== Exercise instructions ==
Your job is to copy every line in the material containing the word "function".

*** Begin section ***

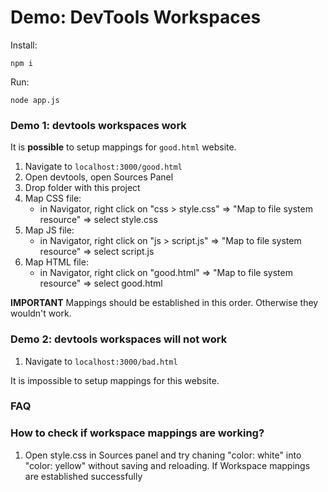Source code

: # Demo: DevTools Workspaces

Install:

```
npm i
```

Run:

```
node app.js
```

### Demo 1: devtools workspaces work

It is **possible** to setup mappings for `good.html` website.

1. Navigate to `localhost:3000/good.html`
2. Open devtools, open Sources Panel
3. Drop folder with this project
4. Map CSS file:
   - in Navigator, right click on "css > style.css" => "Map to file system resource" => select style.css
5. Map JS file:
   - in Navigator, right click on "js > script.js" => "Map to file system resource" => select script.js
6. Map HTML file:
   - in Navigator, right click on "good.html" => "Map to file system resource" => select good.html

**IMPORTANT** 
Mappings should be established in this order. Otherwise they wouldn't work.

### Demo 2: devtools workspaces will not work

1. Navigate to `localhost:3000/bad.html`

It is impossible to setup mappings for this website.

### FAQ

### How to check if workspace mappings are working?

1. Open style.css in Sources panel and try chaning "color: white" into "color: yellow" without saving and
reloading. If Workspace mappings are established successfully
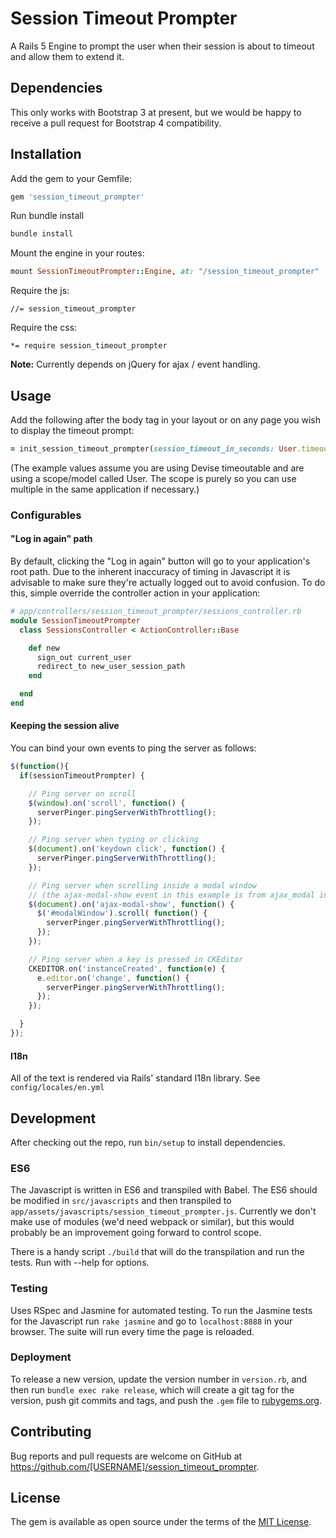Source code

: # Session Timeout Prompter

A Rails 5 Engine to prompt the user when their session is about to timeout and allow them to extend it.

## Dependencies

This only works with Bootstrap 3 at present, but we would be happy to receive a pull request for Bootstrap 4 compatibility.

## Installation

Add the gem to your Gemfile:

```ruby
gem 'session_timeout_prompter'
```

Run bundle install

```ruby
bundle install
```

Mount the engine in your routes:

```ruby
mount SessionTimeoutPrompter::Engine, at: "/session_timeout_prompter"
```

Require the js:

```
//= session_timeout_prompter
```

Require the css:

```
*= require session_timeout_prompter
```

**Note:** Currently depends on jQuery for ajax / event handling.

## Usage

Add the following after the body tag in your layout or on any page you wish to display the timeout prompt:

```ruby
= init_session_timeout_prompter(session_timeout_in_seconds: User.timeout_in.to_i, seconds_to_warn_before_timeout: 305, scope: :user)
```
(The example values assume you are using Devise timeoutable and are using a scope/model called User. The scope is purely so you can use multiple in the same application if necessary.)


### Configurables

#### "Log in again" path
By default, clicking the "Log in again" button will go to your application's root path. Due to the inherent inaccuracy of timing in Javascript it is advisable to  make sure they're actually logged out to avoid confusion. To do this, simple override the controller action in your application:

```ruby
# app/controllers/session_timeout_prompter/sessions_controller.rb
module SessionTimeoutPrompter
  class SessionsController < ActionController::Base

    def new
      sign_out current_user
      redirect_to new_user_session_path
    end

  end
end
```

#### Keeping the session alive
You can bind your own events to ping the server as follows:

```javascript
$(function(){
  if(sessionTimeoutPrompter) {

    // Ping server on scroll
    $(window).on('scroll', function() {
      serverPinger.pingServerWithThrottling();
    });

    // Ping server when typing or clicking
    $(document).on('keydown click', function() {
      serverPinger.pingServerWithThrottling();
    });

    // Ping server when scrolling inside a modal window
    // (the ajax-modal-show event in this example is from ajax_modal in the epiJs gem)
    $(document).on('ajax-modal-show', function() {
      $('#modalWindow').scroll( function() {
        serverPinger.pingServerWithThrottling();
      });
    });

    // Ping server when a key is pressed in CKEditor
    CKEDITOR.on('instanceCreated', function(e) {
      e.editor.on('change', function() {
        serverPinger.pingServerWithThrottling();
      });
    });

  }
});
```

#### I18n
All of the text is rendered via Rails' standard I18n library. See `config/locales/en.yml`

## Development

After checking out the repo, run `bin/setup` to install dependencies.

### ES6

The Javascript is written in ES6 and transpiled with Babel. The ES6 should be modified in `src/javascripts` and then transpiled to `app/assets/javascripts/session_timeout_prompter.js`. Currently we don't make use of modules (we'd need webpack or similar), but this would probably be an improvement going forward to control scope.

There is a handy script `./build` that will do the transpilation and run the tests. Run with --help for options.

### Testing

Uses RSpec and Jasmine for automated testing. To run the Jasmine tests for the Javascript run `rake jasmine` and go to `localhost:8888` in your browser. The suite will run every time the page is reloaded.

### Deployment
To release a new version, update the version number in `version.rb`, and then run `bundle exec rake release`, which will create a git tag for the version, push git commits and tags, and push the `.gem` file to [rubygems.org](https://rubygems.org).

## Contributing

Bug reports and pull requests are welcome on GitHub at https://github.com/[USERNAME]/session_timeout_prompter.

## License

The gem is available as open source under the terms of the [MIT License](http://opensource.org/licenses/MIT).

*** End section ***

== Output ==
$(function(){
    $(window).on('scroll', function() {
    $(document).on('keydown click', function() {
    $(document).on('ajax-modal-show', function() {
      $('#modalWindow').scroll( function() {
    CKEDITOR.on('instanceCreated', function(e) {
      e.editor.on('change', function() {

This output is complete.